Auguste Rodin, Iris, Messenger of the Gods, c. 1895

Auguste Rodin, drawing 5957

Rodin is standing or kneeling or lying beside them. He steps aside, he encourages them, he steps forward. What a musician! What a director! They show him what they show no-one else: their true nature, their wild abandon. He leans over. He entwines them. He asks them to masturbate—and no faking it! To make love with each other. To do it upfront, fearing neither disarticulation nor convulsion. He takes note of their spasms. Never before has that been seen. It will take no less than a pillar of Notre-Dame to counterbalance that! Or else brickloads of German philosophy. He exalts them, turns them over, drowns them; he gives them electroshocks. Nereids, nymphs, naiads?

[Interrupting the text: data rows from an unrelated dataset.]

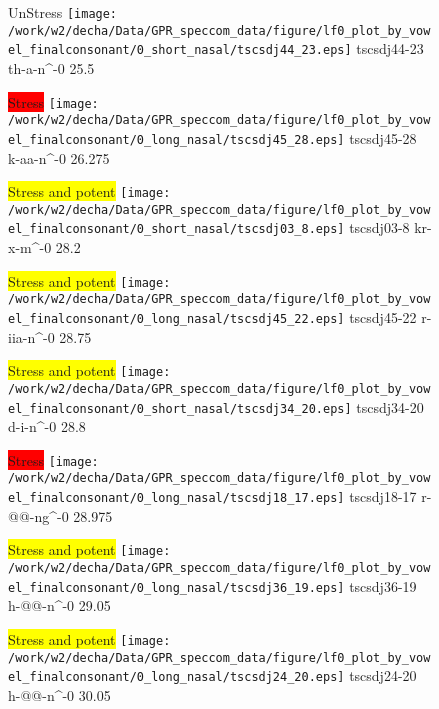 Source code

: \documentclass{article}
\begin{document}
\begin{figure}[t]
\begin{minipage}[b]{.24\textwidth}
UnStress
\centering
\texttt{[image: /work/w2/decha/Data/GPR\_speccom\_data/figure/lf0\_plot\_by\_vowel\_finalconsonant/0\_short\_nasal/tscsdj44\_23.eps]}
tscsdj44-23 th-a-n\textasciicircum-0 25.5
\end{minipage}
\begin{minipage}[b]{.24\textwidth}
\colorbox{red}{Stress}
\centering
\texttt{[image: /work/w2/decha/Data/GPR\_speccom\_data/figure/lf0\_plot\_by\_vowel\_finalconsonant/0\_long\_nasal/tscsdj45\_28.eps]}
tscsdj45-28 k-aa-n\textasciicircum-0 26.275
\end{minipage}
\begin{minipage}[b]{.24\textwidth}
\colorbox{yellow}{Stress and potent}
\centering
\texttt{[image: /work/w2/decha/Data/GPR\_speccom\_data/figure/lf0\_plot\_by\_vowel\_finalconsonant/0\_short\_nasal/tscsdj03\_8.eps]}
tscsdj03-8 kr-x-m\textasciicircum-0 28.2
\end{minipage}
\begin{minipage}[b]{.24\textwidth}
\colorbox{yellow}{Stress and potent}
\centering
\texttt{[image: /work/w2/decha/Data/GPR\_speccom\_data/figure/lf0\_plot\_by\_vowel\_finalconsonant/0\_long\_nasal/tscsdj45\_22.eps]}
tscsdj45-22 r-iia-n\textasciicircum-0 28.75
\end{minipage}
\end{figure}
\clearpage
\begin{figure}[t]
\begin{minipage}[b]{.24\textwidth}
\colorbox{yellow}{Stress and potent}
\centering
\texttt{[image: /work/w2/decha/Data/GPR\_speccom\_data/figure/lf0\_plot\_by\_vowel\_finalconsonant/0\_short\_nasal/tscsdj34\_20.eps]}
tscsdj34-20 d-i-n\textasciicircum-0 28.8
\end{minipage}
\begin{minipage}[b]{.24\textwidth}
\colorbox{red}{Stress}
\centering
\texttt{[image: /work/w2/decha/Data/GPR\_speccom\_data/figure/lf0\_plot\_by\_vowel\_finalconsonant/0\_long\_nasal/tscsdj18\_17.eps]}
tscsdj18-17 r-@@-ng\textasciicircum-0 28.975
\end{minipage}
\begin{minipage}[b]{.24\textwidth}
\colorbox{yellow}{Stress and potent}
\centering
\texttt{[image: /work/w2/decha/Data/GPR\_speccom\_data/figure/lf0\_plot\_by\_vowel\_finalconsonant/0\_long\_nasal/tscsdj36\_19.eps]}
tscsdj36-19 h-@@-n\textasciicircum-0 29.05
\end{minipage}
\begin{minipage}[b]{.24\textwidth}
\colorbox{yellow}{Stress and potent}
\centering
\texttt{[image: /work/w2/decha/Data/GPR\_speccom\_data/figure/lf0\_plot\_by\_vowel\_finalconsonant/0\_long\_nasal/tscsdj24\_20.eps]}
tscsdj24-20 h-@@-n\textasciicircum-0 30.05
\end{minipage}
\end{figure}
\end{document}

Yes, yes, but first they are working-class girls or mundane bourgeoises, hurrying to his studio and suddenly inhabited by that. It’s Dionysus in Paris, in the seventh arrondissement, under the nose of the Establishment’s police. They come in many guises: hypocritical young girls transformed into practiced whores, mothers lying one atop another, women of the world exhibiting their earthiness, dancers earning their salary, laundresses changed into goddesses. They go to Rodin as to a whorehouse. If these drawings could speak! Listen: they’re speaking: moans, cries, whispers, obscenities, murmurs…

Who is he, then, this Rodin, who obliges women to desire themselves, to strip off their clothes and touch themselves as they twist  and turn before him? To come in his presence as he draws them? To offer themselves up as desire consumes them? To reveal, to be unable to conceal, the fire whose flames never die? He is, of course, a sculptor of genius, a prodigy of modelling–a handy man–but is that all? Why do women, like wild sleepwalkers, converge upon this point? What point? There’s no question here of making Rodin, even if it were the case, a man of good fortune, a sexual maniac, drawing toward him, almost mechanically, his maenads. In painting, especially with Picasso, we know how far the situation of the painter and his model can go: The canvas is penetrated, the landscape or studio turned upside down, the painter and his nude model embrace in an embodied brushstroke. With Rodin, nothing of the sort: He is not there—no man is or will be there. He is exempted from playing a visible role in the physiological script. It is from themselves that these women seem to draw their irrepressible confession.

Auguste Rodin, drawing 5411

Auguste Rodin, drawing 6187

A forgotten language speaks in Rodin: ‘Surrender, Juliette, surrender without fear to the impetuosity of your tastes, to the cunning variability of your caprices, to the fiery spirit of your desires; arouse yourself on their deviance, intoxicate yourself on your pleasures; take them for your sole law, have no other guide;  may your voluptuous imagination vary our dissoluteness; it is only by multiplying them that we will achieve happiness. Don’t you see the star that shines upon us desiccating and invigorating by turns? Imitate it in your profligacy, as you paint it in your pretty eyes.’

And indeed, why not La Coquille (The Shell), drawing no. 5990, as a portrait of Sade’s Juliette ? The left leg is in the same position as in drawing no. 6187. One must imagine what happens from one to the other.

Rodin died in 1917. On the horizon of his erotic drawings are two world wars and unprecedented destruction. Rodin’s secret, hidden in his private works, stands the test of time. His secret is our secret.